*** Input Section Begins ***
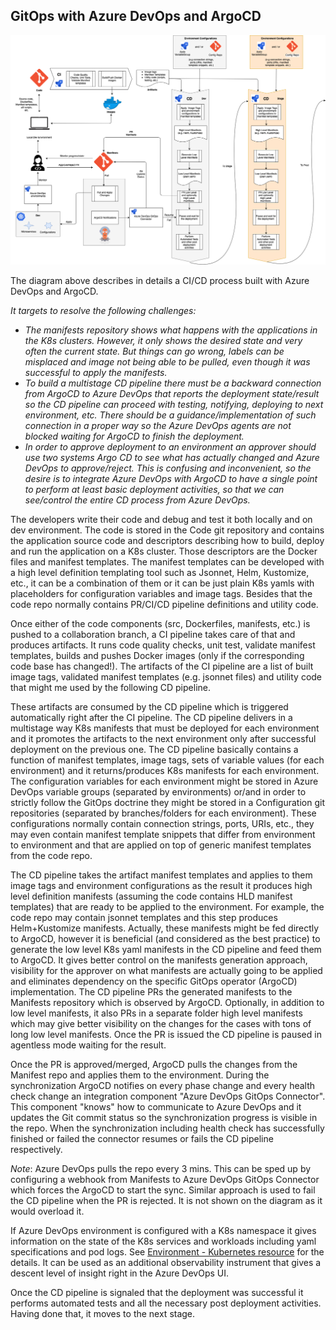 ## GitOps with Azure DevOps and ArgoCD

![azdo-argocd-cicd.png](images/azdo-argocd-cicd.png)

The diagram above describes in details a CI/CD process built with Azure DevOps and ArgoCD. 


<i>
It targets to resolve the following challenges:

- The manifests repository shows what happens with the applications in the K8s clusters. However, it only shows the desired state and very often the current state. But things can go wrong, labels can be misplaced and image not being able to be pulled, even though it was successful to apply the manifests. 
- To build a multistage CD pipeline there must be a backward connection from ArgoCD to Azure DevOps that reports the deployment state/result so the CD pipeline can proceed with testing, notifying, deploying to next environment, etc. There should be a guidance/implementation of such connection in a proper way so the Azure DevOps agents are not blocked waiting for ArgoCD to finish the deployment.
- In order to approve deployment to an environment an approver should use two systems Argo CD to see what has actually changed and Azure DevOps to approve/reject. This is confusing and inconvenient, so the desire is to integrate Azure DevOps with ArgoCD to have a single point to perform at least basic deployment activities, so that we can see/control the entire CD process from Azure DevOps.
</i>

The developers write their code and debug and test it both locally and on dev environment. The code is stored in the Code git repository and contains the application source code and descriptors describing how to build, deploy and run the application on a K8s cluster. Those descriptors are the Docker files and manifest templates. The manifest templates can be developed with a high level definition templating tool such as Jsonnet, Helm, Kustomize, etc., it can be a combination of them or it can be just plain K8s yamls with placeholders for configuration variables and image tags. Besides that the code repo normally contains PR/CI/CD pipeline definitions and utility code.  

Once either of the code components (src, Dockerfiles, manifests, etc.) is pushed to a collaboration branch, a CI pipeline takes care of that and produces artifacts. It runs code quality checks, unit test, validate manifest templates, builds and pushes Docker images (only if the corresponding code base has changed!). The artifacts of the CI pipeline are a list of built image tags, validated manifest templates (e.g. jsonnet files) and utility code that might me used by the following CD pipeline. 

These artifacts are consumed by the CD pipeline which is triggered automatically right after the CI pipeline. The CD pipeline delivers in a multistage way K8s manifests that must be deployed for each environment and it promotes the artifacts to the next environment only after successful deployment on the previous one. The CD pipeline basically contains a function of manifest templates, image tags, sets of variable values (for each environment) and it returns/produces K8s manifests for each environment. The configuration variables for each environment might be stored in Azure DevOps variable groups (separated by environments) or/and in order to strictly follow the GitOps doctrine they might be stored in a Configuration git repositories (separated by branches/folders for each environment). These configurations normally contain connection strings, ports, URIs, etc., they may even contain manifest template snippets that differ from environment to environment and that are applied on top of generic manifest templates from the code repo. 

The CD pipeline takes the artifact manifest templates and applies to them image tags and environment configurations as the result it produces high level definition manifests (assuming the code contains HLD manifest templates) that are ready to be applied to the environment. For example, the code repo may contain jsonnet templates and this step produces Helm+Kustomize manifests. Actually, these manifests might be fed directly to ArgoCD, however it is beneficial (and considered as the best practice) to generate the low level K8s yaml manifests in the CD pipeline and feed them to ArgoCD. It gives better control on the manifests generation approach, visibility for the approver on what manifests are actually going to be applied and eliminates dependency on the specific GitOps operator (ArgoCD) implementation. The CD pipeline PRs the generated manifests to the Manifests repository which is observed by ArgoCD. Optionally, in addition to low level manifests, it also PRs in a separate folder high level manifests which may give better visibility on the changes for the cases with tons of long low level manifests. Once the PR is issued the CD pipeline is paused in agentless mode waiting for the result.

Once the PR is approved/merged, ArgoCD pulls the changes from the Manifest repo and applies them to the environment. During the synchronization ArgoCD notifies on every phase change and every health check change an integration component "Azure DevOps GitOps Connector". This component "knows" how to communicate to Azure DevOps and it updates the Git commit status so the synchronization progress is visible in the repo. When the synchronization including health check has successfully finished or failed the connector resumes or fails the CD pipeline respectively. 

*Note*: Azure DevOps pulls the repo every 3 mins. This can be sped up by configuring a webhook from Manifests to Azure DevOps GitOps Connector which forces the ArgoCD to start the sync. Similar approach is used to fail the CD pipeline when the PR is rejected.
It is not shown on the diagram as it would overload it.

If Azure DevOps environment is configured with a K8s namespace it gives information on the state of the K8s services and workloads including yaml specifications and pod logs. See [Environment - Kubernetes resource](https://docs.microsoft.com/azure/devops/pipelines/process/environments-kubernetes?view=azure-devops) for the details. It can be used as an additional observability instrument that gives a descent level of insight right in the Azure DevOps UI.

Once the CD pipeline is signaled that the deployment was successful it performs automated tests and all the necessary post deployment activities. Having done that, it moves to the next stage. 
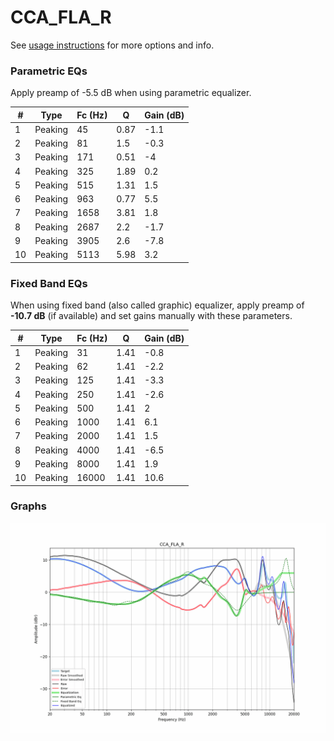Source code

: # CCA_FLA_R
See [usage instructions](https://github.com/jaakkopasanen/AutoEq#usage) for more options and info.

### Parametric EQs
Apply preamp of -5.5 dB when using parametric equalizer.

|   # | Type    |   Fc (Hz) |    Q |   Gain (dB) |
|-----|---------|-----------|------|-------------|
|   1 | Peaking |        45 | 0.87 |        -1.1 |
|   2 | Peaking |        81 | 1.5  |        -0.3 |
|   3 | Peaking |       171 | 0.51 |        -4   |
|   4 | Peaking |       325 | 1.89 |         0.2 |
|   5 | Peaking |       515 | 1.31 |         1.5 |
|   6 | Peaking |       963 | 0.77 |         5.5 |
|   7 | Peaking |      1658 | 3.81 |         1.8 |
|   8 | Peaking |      2687 | 2.2  |        -1.7 |
|   9 | Peaking |      3905 | 2.6  |        -7.8 |
|  10 | Peaking |      5113 | 5.98 |         3.2 |

### Fixed Band EQs
When using fixed band (also called graphic) equalizer, apply preamp of **-10.7 dB** (if available) and set gains manually with these parameters.

|   # | Type    |   Fc (Hz) |    Q |   Gain (dB) |
|-----|---------|-----------|------|-------------|
|   1 | Peaking |        31 | 1.41 |        -0.8 |
|   2 | Peaking |        62 | 1.41 |        -2.2 |
|   3 | Peaking |       125 | 1.41 |        -3.3 |
|   4 | Peaking |       250 | 1.41 |        -2.6 |
|   5 | Peaking |       500 | 1.41 |         2   |
|   6 | Peaking |      1000 | 1.41 |         6.1 |
|   7 | Peaking |      2000 | 1.41 |         1.5 |
|   8 | Peaking |      4000 | 1.41 |        -6.5 |
|   9 | Peaking |      8000 | 1.41 |         1.9 |
|  10 | Peaking |     16000 | 1.41 |        10.6 |

### Graphs
![](./CCA_FLA_R.png)
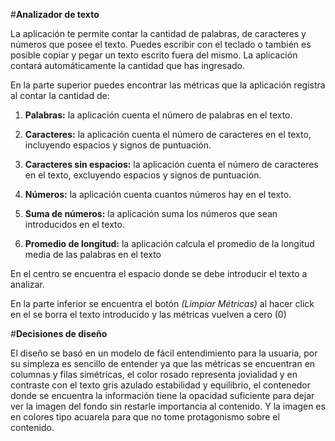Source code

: #**Analizador de texto** 


La aplicación te permite contar la cantidad de palabras, de caracteres 
y números que posee el texto. Puedes escribir con el teclado o también 
es posible copiar y pegar un texto escrito fuera del mismo. La aplicación  
contará automáticamente la cantidad que has ingresado.  

En la parte superior puedes encontrar las métricas que la aplicación 
registra al contar la cantidad de:  

1. **Palabras:** la aplicación cuenta el número de palabras en el texto.  

2. **Caracteres:** la aplicación cuenta el número de caracteres en el texto,
incluyendo espacios y signos de puntuación.  

3. **Caracteres sin espacios:** la aplicación cuenta el número de caracteres 
en el texto, excluyendo espacios y signos de puntuación.  

4. **Números:** la aplicación cuenta cuantos números hay en el texto.  

5. **Suma de números:** la aplicación suma los números que sean introducidos 
en el texto.  

6. **Promedio de longitud:** la aplicación calcula el promedio de la longitud 
media de las palabras en el texto  

En el centro se encuentra el espacio donde se debe introducir el texto a 
analizar.  

En la parte inferior se encuentra el botón _(Limpiar Métricas)_ al hacer 
click en el se borra el texto introducido y las métricas vuelven a cero (0)   


#**Decisiones de diseño**

El diseño se basó en un modelo de fácil entendimiento para la usuaria, por
su simpleza es sencillo de entender ya que las métricas se encuentran en
columnas y filas simétricas, el color rosado representa jovialidad y en
contraste con el texto gris azulado estabilidad y equilibrio, el contenedor
donde se encuentra la información tiene la opacidad suficiente para dejar
ver la imagen del fondo sin restarle importancia al contenido. Y la imagen
es en colores tipo acuarela para que no tome protagonismo sobre el contenido. 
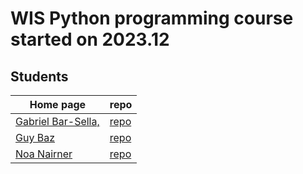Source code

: # WIS Python programming course started on 2023.12


## Students

| Home page | repo |
| --------- | ---- |
| [Gabriel Bar-Sella,](https://gavrielbs.github.io/)  | [repo](https://github.com/gavrielbs/gavrielbs.github.io) |
| [Guy Baz](https://g-s-baz.github.io/)               | [repo](https://github.com/g-s-baz/g-s-baz.github.io)     |
| [Noa Nairner](https://noanai.github.io/)            | [repo](https://github.com/NoaNai/NoaNai.github.io/)      |



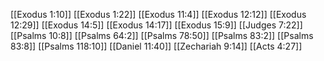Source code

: [[Exodus 1:10]]
[[Exodus 1:22]]
[[Exodus 11:4]]
[[Exodus 12:12]]
[[Exodus 12:29]]
[[Exodus 14:5]]
[[Exodus 14:17]]
[[Exodus 15:9]]
[[Judges 7:22]]
[[Psalms 10:8]]
[[Psalms 64:2]]
[[Psalms 78:50]]
[[Psalms 83:2]]
[[Psalms 83:8]]
[[Psalms 118:10]]
[[Daniel 11:40]]
[[Zechariah 9:14]]
[[Acts 4:27]]
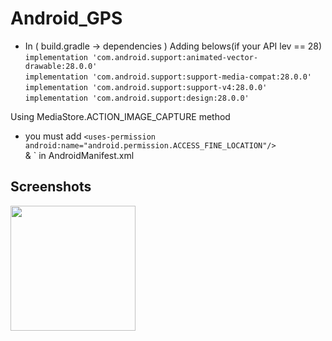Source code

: # Android_GPS

* In ( build.gradle -> dependencies ) Adding belows(if your API lev == 28)  
   `implementation 'com.android.support:animated-vector-drawable:28.0.0' `   
   `implementation 'com.android.support:support-media-compat:28.0.0'`   
   `implementation 'com.android.support:support-v4:28.0.0'`   
   `implementation 'com.android.support:design:28.0.0'`    

Using MediaStore.ACTION_IMAGE_CAPTURE method

* you must add `<uses-permission android:name="android.permission.ACCESS_FINE_LOCATION"/>`  
             & `<uses-permission android:name="android.permission.ACCESS_COARSE_LOCATION"/> in AndroidManifest.xml

Screenshots
-----------

<div>
<img width="200" src="https://user-images.githubusercontent.com/37185394/52691625-bcc9e200-2fa4-11e9-9931-db73f39fffb8.PNG"/>
</div>
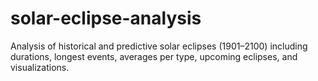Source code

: # solar-eclipse-analysis
Analysis of historical and predictive solar eclipses (1901–2100) including durations, longest events, averages per type, upcoming eclipses, and visualizations.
*** Input Section Ends ***
- _Problem requirements_
Repeat verbatim the lines between the start of the data and the line containing "It targets to", both ends included, omitting all pictures.

- _Output for this task_
 ## GitOps with Azure DevOps and ArgoCD

![azdo-argocd-cicd.png](images/azdo-argocd-cicd.png)

The diagram above describes in details a CI/CD process built with Azure DevOps and ArgoCD. 


<i>
It targets to resolve the following challenges:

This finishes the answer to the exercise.